**Your assignment:**
Nothing may be left out or changed. Print every entry.

**Supplied material:**
[Start of section]

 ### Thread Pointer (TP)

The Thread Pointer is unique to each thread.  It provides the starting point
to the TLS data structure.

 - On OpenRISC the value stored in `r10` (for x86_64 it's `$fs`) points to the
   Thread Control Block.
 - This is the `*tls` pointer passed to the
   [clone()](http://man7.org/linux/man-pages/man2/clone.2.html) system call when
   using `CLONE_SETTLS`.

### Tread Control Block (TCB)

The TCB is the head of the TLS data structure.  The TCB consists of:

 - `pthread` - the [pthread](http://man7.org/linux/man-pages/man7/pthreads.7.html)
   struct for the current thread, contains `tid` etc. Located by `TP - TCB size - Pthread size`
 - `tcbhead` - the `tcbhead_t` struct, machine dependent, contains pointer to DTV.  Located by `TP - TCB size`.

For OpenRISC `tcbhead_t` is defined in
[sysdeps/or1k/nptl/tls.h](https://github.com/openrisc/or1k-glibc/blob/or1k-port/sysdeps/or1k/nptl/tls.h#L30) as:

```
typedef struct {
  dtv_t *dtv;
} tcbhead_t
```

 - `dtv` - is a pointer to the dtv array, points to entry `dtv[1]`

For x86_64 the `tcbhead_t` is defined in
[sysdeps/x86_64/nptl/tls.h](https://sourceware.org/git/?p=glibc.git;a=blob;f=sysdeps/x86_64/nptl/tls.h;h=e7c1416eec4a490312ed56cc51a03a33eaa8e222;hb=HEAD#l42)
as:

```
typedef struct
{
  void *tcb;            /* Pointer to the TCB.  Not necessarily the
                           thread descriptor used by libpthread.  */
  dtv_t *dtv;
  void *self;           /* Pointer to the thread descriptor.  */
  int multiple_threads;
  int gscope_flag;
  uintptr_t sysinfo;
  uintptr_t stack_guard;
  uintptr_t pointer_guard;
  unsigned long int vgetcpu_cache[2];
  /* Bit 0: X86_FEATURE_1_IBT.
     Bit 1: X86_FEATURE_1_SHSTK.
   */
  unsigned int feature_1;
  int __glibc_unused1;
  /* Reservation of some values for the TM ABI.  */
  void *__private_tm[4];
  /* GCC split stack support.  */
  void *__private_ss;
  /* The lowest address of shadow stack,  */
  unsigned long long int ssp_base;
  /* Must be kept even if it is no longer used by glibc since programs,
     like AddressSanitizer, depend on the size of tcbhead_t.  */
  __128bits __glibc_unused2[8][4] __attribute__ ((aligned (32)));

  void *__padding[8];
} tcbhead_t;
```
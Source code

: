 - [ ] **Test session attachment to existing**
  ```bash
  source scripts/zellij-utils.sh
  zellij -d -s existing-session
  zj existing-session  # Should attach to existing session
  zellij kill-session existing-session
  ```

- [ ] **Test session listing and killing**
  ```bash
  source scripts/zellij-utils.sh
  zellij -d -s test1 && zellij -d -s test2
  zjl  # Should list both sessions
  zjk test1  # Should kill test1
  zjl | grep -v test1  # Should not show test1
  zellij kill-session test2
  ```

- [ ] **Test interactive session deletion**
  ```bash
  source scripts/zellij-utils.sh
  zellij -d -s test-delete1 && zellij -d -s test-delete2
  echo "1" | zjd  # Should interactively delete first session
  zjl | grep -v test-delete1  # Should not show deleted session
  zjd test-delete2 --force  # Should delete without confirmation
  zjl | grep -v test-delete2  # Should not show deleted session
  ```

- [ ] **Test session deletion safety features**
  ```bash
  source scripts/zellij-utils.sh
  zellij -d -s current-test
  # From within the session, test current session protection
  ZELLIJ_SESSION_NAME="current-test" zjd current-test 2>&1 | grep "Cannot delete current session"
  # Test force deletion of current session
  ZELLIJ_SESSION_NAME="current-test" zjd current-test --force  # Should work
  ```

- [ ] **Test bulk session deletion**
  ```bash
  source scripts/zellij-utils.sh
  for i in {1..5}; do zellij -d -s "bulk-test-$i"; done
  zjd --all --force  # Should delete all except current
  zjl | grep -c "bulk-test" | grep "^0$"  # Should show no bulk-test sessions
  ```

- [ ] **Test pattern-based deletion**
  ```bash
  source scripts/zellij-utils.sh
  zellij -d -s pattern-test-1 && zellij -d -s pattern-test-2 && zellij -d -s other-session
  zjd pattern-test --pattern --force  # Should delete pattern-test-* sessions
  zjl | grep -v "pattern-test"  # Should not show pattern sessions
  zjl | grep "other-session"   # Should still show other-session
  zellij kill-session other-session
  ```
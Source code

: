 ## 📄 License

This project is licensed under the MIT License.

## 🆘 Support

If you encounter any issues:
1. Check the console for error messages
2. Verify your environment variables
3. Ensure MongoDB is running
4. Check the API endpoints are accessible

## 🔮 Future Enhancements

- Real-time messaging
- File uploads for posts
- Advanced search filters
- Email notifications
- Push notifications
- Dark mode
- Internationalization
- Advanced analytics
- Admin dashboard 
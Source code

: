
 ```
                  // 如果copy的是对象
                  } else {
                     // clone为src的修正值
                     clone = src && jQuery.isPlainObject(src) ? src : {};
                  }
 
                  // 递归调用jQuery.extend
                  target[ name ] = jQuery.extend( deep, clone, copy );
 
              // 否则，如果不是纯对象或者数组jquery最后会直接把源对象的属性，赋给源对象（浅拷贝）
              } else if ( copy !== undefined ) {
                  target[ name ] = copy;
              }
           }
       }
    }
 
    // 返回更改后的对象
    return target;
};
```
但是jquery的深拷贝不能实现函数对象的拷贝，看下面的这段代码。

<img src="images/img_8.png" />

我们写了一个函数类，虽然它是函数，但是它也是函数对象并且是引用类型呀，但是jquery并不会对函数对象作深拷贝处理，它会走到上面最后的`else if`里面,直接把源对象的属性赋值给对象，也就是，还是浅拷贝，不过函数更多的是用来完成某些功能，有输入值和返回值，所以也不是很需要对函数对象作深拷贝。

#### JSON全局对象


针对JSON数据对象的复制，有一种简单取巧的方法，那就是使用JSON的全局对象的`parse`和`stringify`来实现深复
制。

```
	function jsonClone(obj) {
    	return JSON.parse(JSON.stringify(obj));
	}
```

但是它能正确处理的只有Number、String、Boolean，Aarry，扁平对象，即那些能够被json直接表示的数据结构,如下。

[End of section]

**Result of the exercise:**
 ### Thread Pointer (TP)

The Thread Pointer is unique to each thread.  It provides the starting point
to the TLS data structure.

 - On OpenRISC the value stored in `r10` (for x86_64 it's `$fs`) points to the
   Thread Control Block.
 - This is the `*tls` pointer passed to the
   [clone()](http://man7.org/linux/man-pages/man2/clone.2.html) system call when
   using `CLONE_SETTLS`.

### Tread Control Block (TCB)

The TCB is the head of the TLS data structure.  The TCB consists of:

 - `pthread` - the [pthread](http://man7.org/linux/man-pages/man7/pthreads.7.html)
   struct for the current thread, contains `tid` etc. Located by `TP - TCB size - Pthread size`
 - `tcbhead` - the `tcbhead_t` struct, machine dependent, contains pointer to DTV.  Located by `TP - TCB size`.

For OpenRISC `tcbhead_t` is defined in
[sysdeps/or1k/nptl/tls.h](https://github.com/openrisc/or1k-glibc/blob/or1k-port/sysdeps/or1k/nptl/tls.h#L30) as:

```
typedef struct {
  dtv_t *dtv;
} tcbhead_t
```

 - `dtv` - is a pointer to the dtv array, points to entry `dtv[1]`

For x86_64 the `tcbhead_t` is defined in
[sysdeps/x86_64/nptl/tls.h](https://sourceware.org/git/?p=glibc.git;a=blob;f=sysdeps/x86_64/nptl/tls.h;h=e7c1416eec4a490312ed56cc51a03a33eaa8e222;hb=HEAD#l42)
as:

```
typedef struct
{
  void *tcb;            /* Pointer to the TCB.  Not necessarily the
                           thread descriptor used by libpthread.  */
  dtv_t *dtv;
  void *self;           /* Pointer to the thread descriptor.  */
  int multiple_threads;
  int gscope_flag;
  uintptr_t sysinfo;
  uintptr_t stack_guard;
  uintptr_t pointer_guard;
  unsigned long int vgetcpu_cache[2];
  /* Bit 0: X86_FEATURE_1_IBT.
     Bit 1: X86_FEATURE_1_SHSTK.
   */
  unsigned int feature_1;
  int __glibc_unused1;
  /* Reservation of some values for the TM ABI.  */
  void *__private_tm[4];
  /* GCC split stack support.  */
  void *__private_ss;
  /* The lowest address of shadow stack,  */
  unsigned long long int ssp_base;
  /* Must be kept even if it is no longer used by glibc since programs,
     like AddressSanitizer, depend on the size of tcbhead_t.  */
  __128bits __glibc_unused2[8][4] __attribute__ ((aligned (32)));

  void *__padding[8];
} tcbhead_t;
```
Source code

: - [ ] **Test session attachment to existing**
  ```bash
  source scripts/zellij-utils.sh
  zellij -d -s existing-session
  zj existing-session  # Should attach to existing session
  zellij kill-session existing-session
  ```

- [ ] **Test session listing and killing**
  ```bash
  source scripts/zellij-utils.sh
  zellij -d -s test1 && zellij -d -s test2
  zjl  # Should list both sessions
  zjk test1  # Should kill test1
  zjl | grep -v test1  # Should not show test1
  zellij kill-session test2
  ```

- [ ] **Test interactive session deletion**
  ```bash
  source scripts/zellij-utils.sh
  zellij -d -s test-delete1 && zellij -d -s test-delete2
  echo "1" | zjd  # Should interactively delete first session
  zjl | grep -v test-delete1  # Should not show deleted session
  zjd test-delete2 --force  # Should delete without confirmation
  zjl | grep -v test-delete2  # Should not show deleted session
  ```

- [ ] **Test session deletion safety features**
  ```bash
  source scripts/zellij-utils.sh
  zellij -d -s current-test
  # From within the session, test current session protection
  ZELLIJ_SESSION_NAME="current-test" zjd current-test 2>&1 | grep "Cannot delete current session"
  # Test force deletion of current session
  ZELLIJ_SESSION_NAME="current-test" zjd current-test --force  # Should work
  ```

- [ ] **Test bulk session deletion**
  ```bash
  source scripts/zellij-utils.sh
  for i in {1..5}; do zellij -d -s "bulk-test-$i"; done
  zjd --all --force  # Should delete all except current
  zjl | grep -c "bulk-test" | grep "^0$"  # Should show no bulk-test sessions
  ```

- [ ] **Test pattern-based deletion**
  ```bash
  source scripts/zellij-utils.sh
  zellij -d -s pattern-test-1 && zellij -d -s pattern-test-2 && zellij -d -s other-session
  zjd pattern-test --pattern --force  # Should delete pattern-test-* sessions
  zjl | grep -v "pattern-test"  # Should not show pattern sessions
  zjl | grep "other-session"   # Should still show other-session
  zellij kill-session other-session
  ```
Source code

: ## 📄 License

This project is licensed under the MIT License.

## 🆘 Support

If you encounter any issues:
1. Check the console for error messages
2. Verify your environment variables
3. Ensure MongoDB is running
4. Check the API endpoints are accessible

## 🔮 Future Enhancements

- Real-time messaging
- File uploads for posts
- Advanced search filters
- Email notifications
- Push notifications
- Dark mode
- Internationalization
- Advanced analytics
- Admin dashboard 
Source code

:
 ```
                  // 如果copy的是对象
                  } else {
                     // clone为src的修正值
                     clone = src && jQuery.isPlainObject(src) ? src : {};
                  }
 
                  // 递归调用jQuery.extend
                  target[ name ] = jQuery.extend( deep, clone, copy );
 
              // 否则，如果不是纯对象或者数组jquery最后会直接把源对象的属性，赋给源对象（浅拷贝）
              } else if ( copy !== undefined ) {
                  target[ name ] = copy;
              }
           }
       }
    }
 
    // 返回更改后的对象
    return target;
};
```
但是jquery的深拷贝不能实现函数对象的拷贝，看下面的这段代码。

<img src="images/img_8.png" />

我们写了一个函数类，虽然它是函数，但是它也是函数对象并且是引用类型呀，但是jquery并不会对函数对象作深拷贝处理，它会走到上面最后的`else if`里面,直接把源对象的属性赋值给对象，也就是，还是浅拷贝，不过函数更多的是用来完成某些功能，有输入值和返回值，所以也不是很需要对函数对象作深拷贝。

#### JSON全局对象


针对JSON数据对象的复制，有一种简单取巧的方法，那就是使用JSON的全局对象的`parse`和`stringify`来实现深复
制。

```
	function jsonClone(obj) {
    	return JSON.parse(JSON.stringify(obj));
	}
```

但是它能正确处理的只有Number、String、Boolean，Aarry，扁平对象，即那些能够被json直接表示的数据结构,如下。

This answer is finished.